Zum materiellen Begehren, nach Art. 16 a GG Schutz vor politischer Verfolgung zu gewähren, gilt, dass der Kläger nicht mit der erforderlichen Wahrscheinlichkeit dargetan hat, dass sein Leben oder seine Freiheit wegen seiner Rasse, Religion, Staatsangehörigkeit, seiner Zugehörigkeit zu einer bestimmten sozialen Gruppe oder wegen seiner politischen Überzeugung in Nigeria bedroht ist.

Der Kläger auch keinen Anspruch auf Feststellung der Voraussetzungen des § 60 Abs. 1 AufenthG.

Die geltend gemachten Übergriffe - wie eine drohende Tötung - wären als Verfolgungsmaßnahmen nichtstaatlicher Akteure im Sinne des § 60 Abs. 1 Satz 4 c) AufenthG zu qualifizieren, wenn nicht der nigerianische Staat immer wieder durch Polizei und militärische Einsätze effektiven Schutz gegen solche Übergriffe gewähren würde. Das Gericht hat aber nicht die Überzeugung gewonnen, dass der Kläger sein Heimatland Nigeria allein wegen der Einstellung seiner Mitarbeit in einer militanten ethnisch orientierten Organisation wie des Odua Peoples Congress - O.P.C. - verlassen hat.
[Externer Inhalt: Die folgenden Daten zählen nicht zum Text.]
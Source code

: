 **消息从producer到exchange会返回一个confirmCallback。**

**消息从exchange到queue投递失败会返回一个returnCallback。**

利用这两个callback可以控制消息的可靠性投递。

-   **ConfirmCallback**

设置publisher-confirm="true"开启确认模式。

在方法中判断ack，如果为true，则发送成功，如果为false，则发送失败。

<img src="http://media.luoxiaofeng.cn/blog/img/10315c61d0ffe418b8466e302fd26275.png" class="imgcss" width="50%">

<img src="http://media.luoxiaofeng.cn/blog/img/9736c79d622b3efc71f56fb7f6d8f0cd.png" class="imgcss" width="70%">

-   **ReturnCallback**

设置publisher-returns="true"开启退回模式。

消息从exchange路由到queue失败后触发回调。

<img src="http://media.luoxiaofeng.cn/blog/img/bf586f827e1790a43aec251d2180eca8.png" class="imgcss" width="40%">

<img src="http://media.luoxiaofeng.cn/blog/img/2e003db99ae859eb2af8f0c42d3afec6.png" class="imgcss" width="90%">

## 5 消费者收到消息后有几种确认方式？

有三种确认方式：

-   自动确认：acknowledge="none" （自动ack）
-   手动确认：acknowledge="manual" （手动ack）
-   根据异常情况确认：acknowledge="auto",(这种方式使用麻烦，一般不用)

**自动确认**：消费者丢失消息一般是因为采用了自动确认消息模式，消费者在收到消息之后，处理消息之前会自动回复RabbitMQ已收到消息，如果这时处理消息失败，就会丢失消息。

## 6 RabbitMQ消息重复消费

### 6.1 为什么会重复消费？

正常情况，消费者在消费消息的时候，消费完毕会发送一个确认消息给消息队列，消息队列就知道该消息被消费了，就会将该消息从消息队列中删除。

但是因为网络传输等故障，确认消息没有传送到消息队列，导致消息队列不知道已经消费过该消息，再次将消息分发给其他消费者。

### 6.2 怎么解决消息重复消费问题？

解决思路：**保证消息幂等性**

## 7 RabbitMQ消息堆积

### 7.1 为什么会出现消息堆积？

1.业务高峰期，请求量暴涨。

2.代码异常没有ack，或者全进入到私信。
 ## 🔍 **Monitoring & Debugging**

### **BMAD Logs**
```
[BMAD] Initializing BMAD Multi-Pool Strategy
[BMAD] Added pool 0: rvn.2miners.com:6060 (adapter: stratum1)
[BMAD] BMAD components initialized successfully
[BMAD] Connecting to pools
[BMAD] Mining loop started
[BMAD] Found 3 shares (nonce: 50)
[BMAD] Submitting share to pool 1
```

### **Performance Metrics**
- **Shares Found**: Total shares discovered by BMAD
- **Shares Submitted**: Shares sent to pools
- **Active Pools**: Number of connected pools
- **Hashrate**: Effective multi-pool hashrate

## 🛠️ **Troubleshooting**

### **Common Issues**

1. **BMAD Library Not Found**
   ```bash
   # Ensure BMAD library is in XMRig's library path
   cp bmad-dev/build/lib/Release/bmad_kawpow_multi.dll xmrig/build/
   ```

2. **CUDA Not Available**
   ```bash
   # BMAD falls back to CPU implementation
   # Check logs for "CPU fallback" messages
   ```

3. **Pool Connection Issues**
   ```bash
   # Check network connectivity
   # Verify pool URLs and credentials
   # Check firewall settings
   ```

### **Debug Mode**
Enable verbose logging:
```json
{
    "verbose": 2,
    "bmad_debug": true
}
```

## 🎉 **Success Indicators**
Im Bericht des Auswärtigen Amtes über die asyl- und abschiebungspolitische Lage in der Bundesrepublik Nigeria vom 6. Mai 2006 heißt es über den O.P.C. unter I.9) u.a.:

Um die Kriminalität gerade in den Großstädten einzudämmen, treten ethnisch orientierte Organisationen in Form von "ethnischen Armeen" bzw. Vigilante-Gruppen in der Öffentlichkeit auf, wobei die militante Yoruba-Organisation, die insbesondere im Großraum M. aktiv ist, den Namen O.P.C. führt. Diese Gruppierungen treten als private Sicherheitstruppen auf, bei denen die Einwohner "Sicherheit" gegen Zahlung eines Schutzgeldes "kaufen" können. Zu gewalttätigen Übergriffen kommt es insbesondere bei der Verfolgung von Angehörigen der jeweils anderen ethnischen Gruppen sowie vermeintlicher oder wirklicher Krimineller. Nachdem die Aktivitäten dieser Gruppen in den Jahren 1999 bis 2001 aus dem Ruder zu laufen drohten, wurde scharfe Gesetze erlassen, um gegen die illegalen Aktivitäten diese Gruppierungen vorzugehen. Diese Gesetze wurden auch umgesetzt. Nachdem gerade die beiden Anführer des O.P.C. im Jahr 2001 mehrfach in Haft waren, arbeitete der O.P.C. in der Folge mehr oder weniger verdeckt. Ende des Jahres 2005 kam es an der Spitze des O.P.C. zu blutigen Auseinandersetzungen zwischen den Anhängern zweier rivalisierender Führer, die als Ergebnis erneut zu zahlreichen Verhaftungen führte. Der Staat ist bis heute immer wieder bereit, gegen diese Gruppen vorzugehen.

Dabei ist schon fraglich, ob der Kläger in der Vergangenheit tatsächlich Mitglied des O.P.C. war.

Hinzu kommt, dass der den Bezug zu den Auseinandersetzungen im O.P.C. herstellende Vortrag des Klägers vor dem Bundesamt sehr allgemein und oberflächlich gehalten und schon deshalb offensichtlich unglaubhaft ist.

Der unverfolgt ausgereiste Kläger muss auch nicht mit beachtlicher Wahrscheinlichkeit bei einer Rückkehr nach Nigeria aufgrund der Asylantragstellung mit asylerheblichen Maßnahmen rechnen. Die Asylantragstellung ist nach der derzeitigen politischen Lage als solche kein Grund, der seinerseits politische Verfolgung nach sich zieht (vgl. bereits Urteil der Kammer vom 16. Februar 2004 - 2 K 1416/02.A - und auch AA, Lagebericht vom 29. März 2005, Ziffer IV 2).